- [The problem]: Copy out only those lines running from the line with "The more liquid" to the end of the listing, keeping each one exactly as it is.

- [Dataset records]:
____
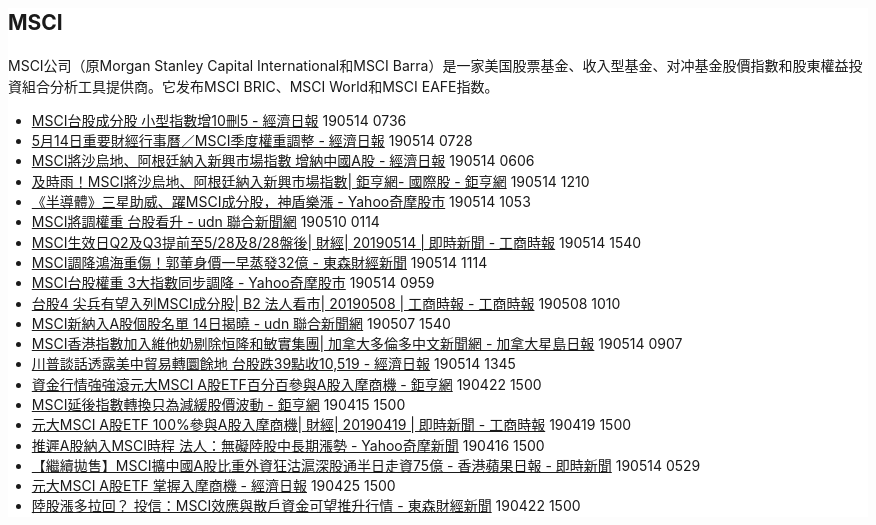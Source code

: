 ## MSCI

MSCI公司（原Morgan Stanley Capital International和MSCI Barra）是一家美国股票基金、收入型基金、对冲基金股價指數和股東權益投資組合分析工具提供商。它发布MSCI BRIC、MSCI World和MSCI EAFE指数。
- [MSCI台股成分股 小型指數增10刪5 - 經濟日報](https://money.udn.com/money/story/5618/3811157 "MSCI台股成分股 小型指數增10刪5 - 經濟日報") 190514 0736
- [5月14日重要財經行事曆／MSCI季度權重調整 - 經濟日報](https://money.udn.com/money/story/5607/3811155 "5月14日重要財經行事曆／MSCI季度權重調整 - 經濟日報") 190514 0728
- [MSCI將沙烏地、阿根廷納入新興市場指數 增納中國A股 - 經濟日報](https://money.udn.com/money/story/5599/3811147 "MSCI將沙烏地、阿根廷納入新興市場指數 增納中國A股 - 經濟日報") 190514 0606
- [及時雨！MSCI將沙烏地、阿根廷納入新興市場指數| 鉅亨網- 國際股 - 鉅亨網](https://news.cnyes.com/news/id/4320965 "及時雨！MSCI將沙烏地、阿根廷納入新興市場指數| 鉅亨網- 國際股 - 鉅亨網") 190514 1210
- [《半導體》三星助威、躍MSCI成分股，神盾樂漲 - Yahoo奇摩股市](https://tw.stock.yahoo.com/news/%E5%8D%8A%E5%B0%8E%E9%AB%94-%E4%B8%89%E6%98%9F%E5%8A%A9%E5%A8%81-%E8%BA%8Dmsci%E6%88%90%E5%88%86%E8%82%A1-%E7%A5%9E%E7%9B%BE%E6%A8%82%E6%BC%B2-025322907.html "《半導體》三星助威、躍MSCI成分股，神盾樂漲 - Yahoo奇摩股市") 190514 1053
- [MSCI將調權重 台股看升 - udn 聯合新聞網](https://udn.com/news/story/7251/3803685 "MSCI將調權重 台股看升 - udn 聯合新聞網") 190510 0114
- [MSCI生效日Q2及Q3提前至5/28及8/28盤後| 財經| 20190514 | 即時新聞 - 工商時報](https://m.ctee.com.tw/livenews/aj/a02648002019051415270925 "MSCI生效日Q2及Q3提前至5/28及8/28盤後| 財經| 20190514 | 即時新聞 - 工商時報") 190514 1540
- [MSCI調降鴻海重傷！郭董身價一早蒸發32億 - 東森財經新聞](https://fnc.ebc.net.tw/FncNews/Content/80088 "MSCI調降鴻海重傷！郭董身價一早蒸發32億 - 東森財經新聞") 190514 1114
- [MSCI台股權重 3大指數同步調降 - Yahoo奇摩股市](https://tw.money.yahoo.com/msci%E5%8F%B0%E8%82%A1%E6%AC%8A%E9%87%8D-3%E5%A4%A7%E6%8C%87%E6%95%B8%E5%90%8C%E6%AD%A5%E8%AA%BF%E9%99%8D-015902041.html "MSCI台股權重 3大指數同步調降 - Yahoo奇摩股市") 190514 0959
- [台股4 尖兵有望入列MSCI成分股| B2 法人看市| 20190508 | 工商時報 - 工商時報](https://m.ctee.com.tw/dailynews/a26ab2/978528 "台股4 尖兵有望入列MSCI成分股| B2 法人看市| 20190508 | 工商時報 - 工商時報") 190508 1010
- [MSCI新納入A股個股名單 14日揭曉 - udn 聯合新聞網](https://udn.com/news/story/7332/3798421 "MSCI新納入A股個股名單 14日揭曉 - udn 聯合新聞網") 190507 1540
- [MSCI香港指數加入維他奶剔除恒隆和敏實集團| 加拿大多倫多中文新聞網 - 加拿大星島日報](https://www.singtao.ca/3448922/2019-05-13/news-msci%E9%A6%99%E6%B8%AF%E6%8C%87%E6%95%B8%E5%8A%A0%E5%85%A5%E7%B6%AD%E4%BB%96%E5%A5%B6+%E5%89%94%E9%99%A4%E6%81%92%E9%9A%86%E5%92%8C%E6%95%8F%E5%AF%A6%E9%9B%86%E5%9C%98/ "MSCI香港指數加入維他奶剔除恒隆和敏實集團| 加拿大多倫多中文新聞網 - 加拿大星島日報") 190514 0907
- [川普談話透露美中貿易轉圜餘地 台股跌39點收10,519 - 經濟日報](https://money.udn.com/money/story/5607/3811884 "川普談話透露美中貿易轉圜餘地 台股跌39點收10,519 - 經濟日報") 190514 1345
- [資金行情強強滾元大MSCI A股ETF百分百參與A股入摩商機 - 鉅亨網](https://news.cnyes.com/news/id/4307159 "資金行情強強滾元大MSCI A股ETF百分百參與A股入摩商機 - 鉅亨網") 190422 1500
- [MSCI延後指數轉換只為減緩股價波動 - 鉅亨網](https://news.cnyes.com/news/id/4303972 "MSCI延後指數轉換只為減緩股價波動 - 鉅亨網") 190415 1500
- [元大MSCI A股ETF 100%參與A股入摩商機| 財經| 20190419 | 即時新聞 - 工商時報](https://m.ctee.com.tw/livenews/aj/a00650002019041915211520 "元大MSCI A股ETF 100%參與A股入摩商機| 財經| 20190419 | 即時新聞 - 工商時報") 190419 1500
- [推遲A股納入MSCI時程 法人：無礙陸股中長期漲勢 - Yahoo奇摩新聞](https://tw.news.yahoo.com/%E6%8E%A8%E9%81%B2a%E8%82%A1%E7%B4%8D%E5%85%A5msci%E6%99%82%E7%A8%8B-%E6%B3%95%E4%BA%BA-%E7%84%A1%E7%A4%99%E9%99%B8%E8%82%A1%E4%B8%AD%E9%95%B7%E6%9C%9F%E6%BC%B2%E5%8B%A2-215006894--finance.html "推遲A股納入MSCI時程 法人：無礙陸股中長期漲勢 - Yahoo奇摩新聞") 190416 1500
- [【繼續拋售】MSCI擴中國A股比重外資狂沽滬深股通半日走資75億 - 香港蘋果日報 - 即時新聞](https://hk.finance.appledaily.com/finance/realtime/article/20190514/59599035 "【繼續拋售】MSCI擴中國A股比重外資狂沽滬深股通半日走資75億 - 香港蘋果日報 - 即時新聞") 190514 0529
- [元大MSCI A股ETF 掌握入摩商機 - 經濟日報](https://money.udn.com/money/story/5636/3775232 "元大MSCI A股ETF 掌握入摩商機 - 經濟日報") 190425 1500
- [陸股漲多拉回？ 投信：MSCI效應與散戶資金可望推升行情 - 東森財經新聞](https://fnc.ebc.net.tw/FncNews/else/77651 "陸股漲多拉回？ 投信：MSCI效應與散戶資金可望推升行情 - 東森財經新聞") 190422 1500
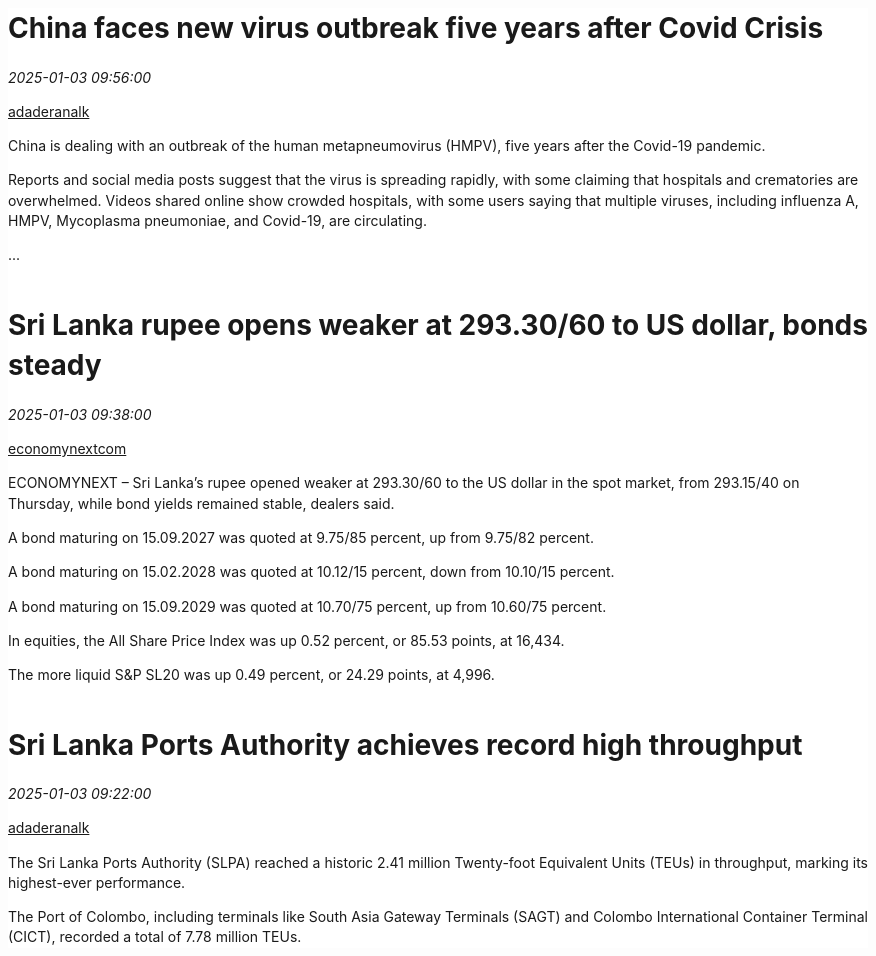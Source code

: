 

# China faces new virus outbreak five years after Covid Crisis

*2025-01-03 09:56:00*

[adaderanalk](https://www.adaderana.lk/news/104689/china-faces-new-virus-outbreak-five-years-after-covid-crisis)

China is dealing with an outbreak of the human metapneumovirus (HMPV), five years after the Covid-19 pandemic.

Reports and social media posts suggest that the virus is spreading rapidly, with some claiming that hospitals and crematories are overwhelmed. Videos shared online show crowded hospitals, with some users saying that multiple viruses, including influenza A, HMPV, Mycoplasma pneumoniae, and Covid-19, are circulating.

...



# Sri Lanka rupee opens weaker at 293.30/60 to US dollar, bonds steady

*2025-01-03 09:38:00*

[economynextcom](https://economynext.com/sri-lanka-rupee-opens-weaker-at-293-30-60-to-us-dollar-bonds-steady-197732/)

ECONOMYNEXT – Sri Lanka’s rupee opened weaker at 293.30/60 to the US dollar in the spot market, from 293.15/40 on Thursday, while bond yields remained stable, dealers said.

A bond maturing on 15.09.2027 was quoted at 9.75/85 percent, up from 9.75/82 percent.

A bond maturing on 15.02.2028 was quoted at 10.12/15 percent, down from 10.10/15 percent.

A bond maturing on 15.09.2029 was quoted at 10.70/75 percent, up from 10.60/75 percent.

In equities, the All Share Price Index was up 0.52 percent, or 85.53 points, at 16,434.

The more liquid S&P SL20 was up 0.49 percent, or 24.29 points, at 4,996.



# Sri Lanka Ports Authority achieves record high throughput

*2025-01-03 09:22:00*

[adaderanalk](https://www.adaderana.lk/news/104688/sri-lanka-ports-authority-achieves-record-high-throughput)

The Sri Lanka Ports Authority (SLPA) reached a historic 2.41 million Twenty-foot Equivalent Units (TEUs) in throughput, marking its highest-ever performance.

The Port of Colombo, including terminals like South Asia Gateway Terminals (SAGT) and Colombo International Container Terminal (CICT), recorded a total of 7.78 million TEUs.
____
- [Result of the exercise]:
The more liquid S&P SL20 was up 0.49 percent, or 24.29 points, at 4,996.



# Sri Lanka Ports Authority achieves record high throughput

*2025-01-03 09:22:00*

[adaderanalk](https://www.adaderana.lk/news/104688/sri-lanka-ports-authority-achieves-record-high-throughput)

The Sri Lanka Ports Authority (SLPA) reached a historic 2.41 million Twenty-foot Equivalent Units (TEUs) in throughput, marking its highest-ever performance.

The Port of Colombo, including terminals like South Asia Gateway Terminals (SAGT) and Colombo International Container Terminal (CICT), recorded a total of 7.78 million TEUs.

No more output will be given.